L'Autriche, la France, l'Italie, l'Espagne, le Royaume-Uni et les États-Unis ont annoncé, jeudi 21 octobre, avoir trouvé un accord sur l'application transitoire des taxes numériques en place dans les cinq premiers pays tant que ne sera pas d'application le pilier I (réallocation des droits d'imposition) de la réforme de la taxation internationale des entreprises qu'ont agréée début octobre 136 pays réunis à l'OCDE (EUROPE 12808/2).
Aux termes de cet accord annoncé à la veille du G7 'Commerce' de Londres, les géants du secteur numérique continueront de s'acquitter de la taxe en place dans les quatre pays de l'UE et au Royaume-Uni. Ils bénéficieront toutefois d'un crédit partiel sur le calcul du montant de l'impôt dont ils s'acquitteront lorsque la réforme de la fiscalité internationale sera en place.
En contrepartie, les États-Unis mettent fin aux tarifs douaniers qu'ils avaient mis en place sous l'administration Trump lorsque ces pays avaient introduit leur taxe numérique, mais que l'administration Biden avait suspendus afin de faciliter un accord international à l'OCDE (EUROPE 12688/23, 12526/6).

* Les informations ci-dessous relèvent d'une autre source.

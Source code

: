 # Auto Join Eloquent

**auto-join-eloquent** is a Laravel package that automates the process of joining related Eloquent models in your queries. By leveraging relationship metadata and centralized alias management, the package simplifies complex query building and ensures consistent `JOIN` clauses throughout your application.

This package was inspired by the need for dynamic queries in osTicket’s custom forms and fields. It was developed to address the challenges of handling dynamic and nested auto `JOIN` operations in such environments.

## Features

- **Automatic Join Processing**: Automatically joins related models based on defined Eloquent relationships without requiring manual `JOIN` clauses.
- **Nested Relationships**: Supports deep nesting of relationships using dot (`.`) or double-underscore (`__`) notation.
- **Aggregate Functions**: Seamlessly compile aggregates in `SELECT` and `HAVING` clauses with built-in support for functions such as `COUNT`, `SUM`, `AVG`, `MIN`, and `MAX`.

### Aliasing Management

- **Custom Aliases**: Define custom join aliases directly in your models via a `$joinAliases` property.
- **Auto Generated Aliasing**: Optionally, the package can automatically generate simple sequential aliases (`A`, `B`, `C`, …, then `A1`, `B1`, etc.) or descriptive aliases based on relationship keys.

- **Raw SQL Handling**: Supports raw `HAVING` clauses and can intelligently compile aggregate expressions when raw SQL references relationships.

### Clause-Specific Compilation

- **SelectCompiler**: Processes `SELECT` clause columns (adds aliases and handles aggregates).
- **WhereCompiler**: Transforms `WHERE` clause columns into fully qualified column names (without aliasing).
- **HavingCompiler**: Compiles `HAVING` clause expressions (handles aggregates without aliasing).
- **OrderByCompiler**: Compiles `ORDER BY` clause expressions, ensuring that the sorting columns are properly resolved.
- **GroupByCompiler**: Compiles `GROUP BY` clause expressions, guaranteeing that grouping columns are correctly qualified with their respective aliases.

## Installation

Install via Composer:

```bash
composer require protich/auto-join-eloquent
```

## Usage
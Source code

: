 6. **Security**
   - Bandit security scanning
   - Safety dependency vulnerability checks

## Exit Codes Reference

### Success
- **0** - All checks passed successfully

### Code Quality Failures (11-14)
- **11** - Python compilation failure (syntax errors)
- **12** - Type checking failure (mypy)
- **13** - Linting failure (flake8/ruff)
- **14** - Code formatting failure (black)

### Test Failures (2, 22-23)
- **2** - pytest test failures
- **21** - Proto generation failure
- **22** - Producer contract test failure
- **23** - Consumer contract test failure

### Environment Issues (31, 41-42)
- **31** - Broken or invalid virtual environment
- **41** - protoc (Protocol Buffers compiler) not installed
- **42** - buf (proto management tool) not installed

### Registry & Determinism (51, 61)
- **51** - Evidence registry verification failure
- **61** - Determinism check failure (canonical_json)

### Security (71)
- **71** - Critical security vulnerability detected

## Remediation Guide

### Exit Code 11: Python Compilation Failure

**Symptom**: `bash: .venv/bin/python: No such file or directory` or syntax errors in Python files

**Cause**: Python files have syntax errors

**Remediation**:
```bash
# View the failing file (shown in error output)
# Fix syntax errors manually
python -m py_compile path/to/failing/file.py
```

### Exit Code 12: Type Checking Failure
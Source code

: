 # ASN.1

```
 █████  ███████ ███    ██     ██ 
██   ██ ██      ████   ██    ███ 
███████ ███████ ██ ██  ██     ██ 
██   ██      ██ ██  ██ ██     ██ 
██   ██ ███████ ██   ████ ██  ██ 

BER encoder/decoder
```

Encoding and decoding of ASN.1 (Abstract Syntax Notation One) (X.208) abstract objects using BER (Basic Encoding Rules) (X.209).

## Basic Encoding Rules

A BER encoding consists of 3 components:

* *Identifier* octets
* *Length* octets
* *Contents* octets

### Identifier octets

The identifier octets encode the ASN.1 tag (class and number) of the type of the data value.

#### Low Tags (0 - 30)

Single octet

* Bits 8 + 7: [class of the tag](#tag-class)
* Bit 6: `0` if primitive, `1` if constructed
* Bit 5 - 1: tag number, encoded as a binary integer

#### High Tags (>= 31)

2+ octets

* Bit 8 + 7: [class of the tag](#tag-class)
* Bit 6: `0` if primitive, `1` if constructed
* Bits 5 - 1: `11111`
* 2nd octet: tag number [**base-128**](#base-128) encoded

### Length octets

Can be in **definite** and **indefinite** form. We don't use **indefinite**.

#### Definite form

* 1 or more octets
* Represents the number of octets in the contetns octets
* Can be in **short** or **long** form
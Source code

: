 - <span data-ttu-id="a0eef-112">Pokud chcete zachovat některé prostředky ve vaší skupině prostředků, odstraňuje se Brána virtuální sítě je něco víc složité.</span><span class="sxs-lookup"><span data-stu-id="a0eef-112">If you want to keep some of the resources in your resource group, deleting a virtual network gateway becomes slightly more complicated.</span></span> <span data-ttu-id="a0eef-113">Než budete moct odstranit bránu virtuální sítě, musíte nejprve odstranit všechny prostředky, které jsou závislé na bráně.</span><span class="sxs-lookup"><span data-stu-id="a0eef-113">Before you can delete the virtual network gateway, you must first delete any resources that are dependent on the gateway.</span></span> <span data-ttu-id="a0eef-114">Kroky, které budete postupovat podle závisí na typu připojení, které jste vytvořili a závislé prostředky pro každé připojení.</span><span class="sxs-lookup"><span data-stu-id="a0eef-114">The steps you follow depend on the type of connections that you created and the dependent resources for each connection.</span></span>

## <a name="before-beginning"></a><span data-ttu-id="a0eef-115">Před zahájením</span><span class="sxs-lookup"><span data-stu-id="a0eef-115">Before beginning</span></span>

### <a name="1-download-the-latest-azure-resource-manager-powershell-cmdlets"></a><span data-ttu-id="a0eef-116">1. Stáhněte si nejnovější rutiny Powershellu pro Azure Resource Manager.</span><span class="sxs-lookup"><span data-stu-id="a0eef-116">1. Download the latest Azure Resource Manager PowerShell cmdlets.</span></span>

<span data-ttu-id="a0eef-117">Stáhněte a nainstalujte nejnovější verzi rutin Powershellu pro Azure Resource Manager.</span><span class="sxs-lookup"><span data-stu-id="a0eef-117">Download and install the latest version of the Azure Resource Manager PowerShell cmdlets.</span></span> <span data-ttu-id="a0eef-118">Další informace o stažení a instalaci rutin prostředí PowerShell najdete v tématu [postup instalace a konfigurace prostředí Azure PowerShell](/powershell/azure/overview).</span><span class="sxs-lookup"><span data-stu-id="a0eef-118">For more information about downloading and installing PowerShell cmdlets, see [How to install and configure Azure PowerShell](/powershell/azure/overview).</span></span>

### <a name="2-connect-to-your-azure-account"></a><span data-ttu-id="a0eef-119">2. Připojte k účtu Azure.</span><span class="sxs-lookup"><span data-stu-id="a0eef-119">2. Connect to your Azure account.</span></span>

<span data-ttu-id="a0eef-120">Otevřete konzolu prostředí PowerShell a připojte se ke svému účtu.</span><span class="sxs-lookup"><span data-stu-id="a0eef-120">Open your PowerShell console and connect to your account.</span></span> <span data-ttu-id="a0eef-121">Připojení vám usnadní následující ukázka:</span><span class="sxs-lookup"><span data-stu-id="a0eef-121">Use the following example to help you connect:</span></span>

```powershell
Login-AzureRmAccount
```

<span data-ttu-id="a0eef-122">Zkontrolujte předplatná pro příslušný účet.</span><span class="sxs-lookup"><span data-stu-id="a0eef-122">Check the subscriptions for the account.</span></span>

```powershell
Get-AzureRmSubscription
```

Selon le ministère français des Finances, ce compromis met fin à la menace de sanctions commerciales et réaffirme l'engagement des parties à adhérer à un calendrier ambitieux des futures normes internationales.
Fin octobre, le sommet du G20 sera invité à entériner la réforme de la fiscalité internationale qui pourrait être applicable à partir de 2023.